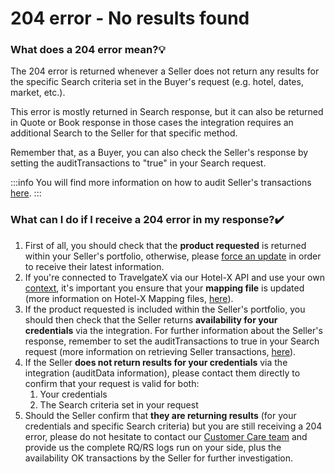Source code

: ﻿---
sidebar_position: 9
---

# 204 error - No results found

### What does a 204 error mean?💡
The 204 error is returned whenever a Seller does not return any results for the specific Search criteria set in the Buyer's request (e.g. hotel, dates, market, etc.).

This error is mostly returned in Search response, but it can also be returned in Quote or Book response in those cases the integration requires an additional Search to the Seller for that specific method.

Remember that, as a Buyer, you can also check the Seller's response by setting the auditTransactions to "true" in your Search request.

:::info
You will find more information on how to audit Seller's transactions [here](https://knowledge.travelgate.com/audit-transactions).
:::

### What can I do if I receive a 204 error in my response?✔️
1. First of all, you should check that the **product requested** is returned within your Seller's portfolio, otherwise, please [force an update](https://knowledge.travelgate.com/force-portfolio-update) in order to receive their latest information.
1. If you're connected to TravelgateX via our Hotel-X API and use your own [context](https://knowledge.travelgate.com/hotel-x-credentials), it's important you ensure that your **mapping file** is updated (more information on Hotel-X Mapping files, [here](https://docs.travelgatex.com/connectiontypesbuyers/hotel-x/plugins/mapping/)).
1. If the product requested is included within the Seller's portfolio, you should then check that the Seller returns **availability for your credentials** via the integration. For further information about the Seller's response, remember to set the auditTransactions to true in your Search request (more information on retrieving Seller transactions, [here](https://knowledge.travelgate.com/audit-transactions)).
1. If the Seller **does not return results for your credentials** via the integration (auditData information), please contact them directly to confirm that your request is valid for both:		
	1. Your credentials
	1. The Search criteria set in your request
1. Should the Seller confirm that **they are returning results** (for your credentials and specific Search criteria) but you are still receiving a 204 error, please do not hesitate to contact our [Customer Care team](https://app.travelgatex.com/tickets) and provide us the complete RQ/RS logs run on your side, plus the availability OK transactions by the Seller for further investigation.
____
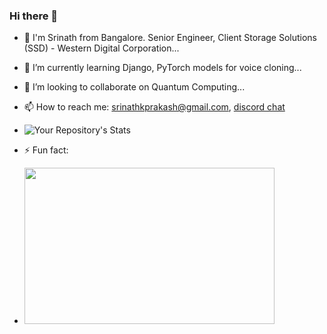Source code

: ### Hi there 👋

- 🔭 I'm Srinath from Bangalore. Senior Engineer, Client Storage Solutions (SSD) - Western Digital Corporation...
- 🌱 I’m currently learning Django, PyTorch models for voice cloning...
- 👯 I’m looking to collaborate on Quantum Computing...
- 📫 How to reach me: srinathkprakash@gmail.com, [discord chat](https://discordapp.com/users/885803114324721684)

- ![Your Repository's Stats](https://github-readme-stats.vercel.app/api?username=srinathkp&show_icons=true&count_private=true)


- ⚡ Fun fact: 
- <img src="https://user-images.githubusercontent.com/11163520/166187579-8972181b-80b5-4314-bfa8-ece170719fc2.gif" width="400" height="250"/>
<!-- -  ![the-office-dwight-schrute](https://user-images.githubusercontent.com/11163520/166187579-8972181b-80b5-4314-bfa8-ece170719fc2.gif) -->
____
Task brief
Give back, exactly as written, the stretch from the line with "This error is" through the line with "1. The Search criteria set in your request", and no other lines from the records above.

Response to this exercise
This error is mostly returned in Search response, but it can also be returned in Quote or Book response in those cases the integration requires an additional Search to the Seller for that specific method.

Remember that, as a Buyer, you can also check the Seller's response by setting the auditTransactions to "true" in your Search request.

:::info
You will find more information on how to audit Seller's transactions [here](https://knowledge.travelgate.com/audit-transactions).
:::

### What can I do if I receive a 204 error in my response?✔️
1. First of all, you should check that the **product requested** is returned within your Seller's portfolio, otherwise, please [force an update](https://knowledge.travelgate.com/force-portfolio-update) in order to receive their latest information.
1. If you're connected to TravelgateX via our Hotel-X API and use your own [context](https://knowledge.travelgate.com/hotel-x-credentials), it's important you ensure that your **mapping file** is updated (more information on Hotel-X Mapping files, [here](https://docs.travelgatex.com/connectiontypesbuyers/hotel-x/plugins/mapping/)).
1. If the product requested is included within the Seller's portfolio, you should then check that the Seller returns **availability for your credentials** via the integration. For further information about the Seller's response, remember to set the auditTransactions to true in your Search request (more information on retrieving Seller transactions, [here](https://knowledge.travelgate.com/audit-transactions)).
1. If the Seller **does not return results for your credentials** via the integration (auditData information), please contact them directly to confirm that your request is valid for both:		
	1. Your credentials
	1. The Search criteria set in your request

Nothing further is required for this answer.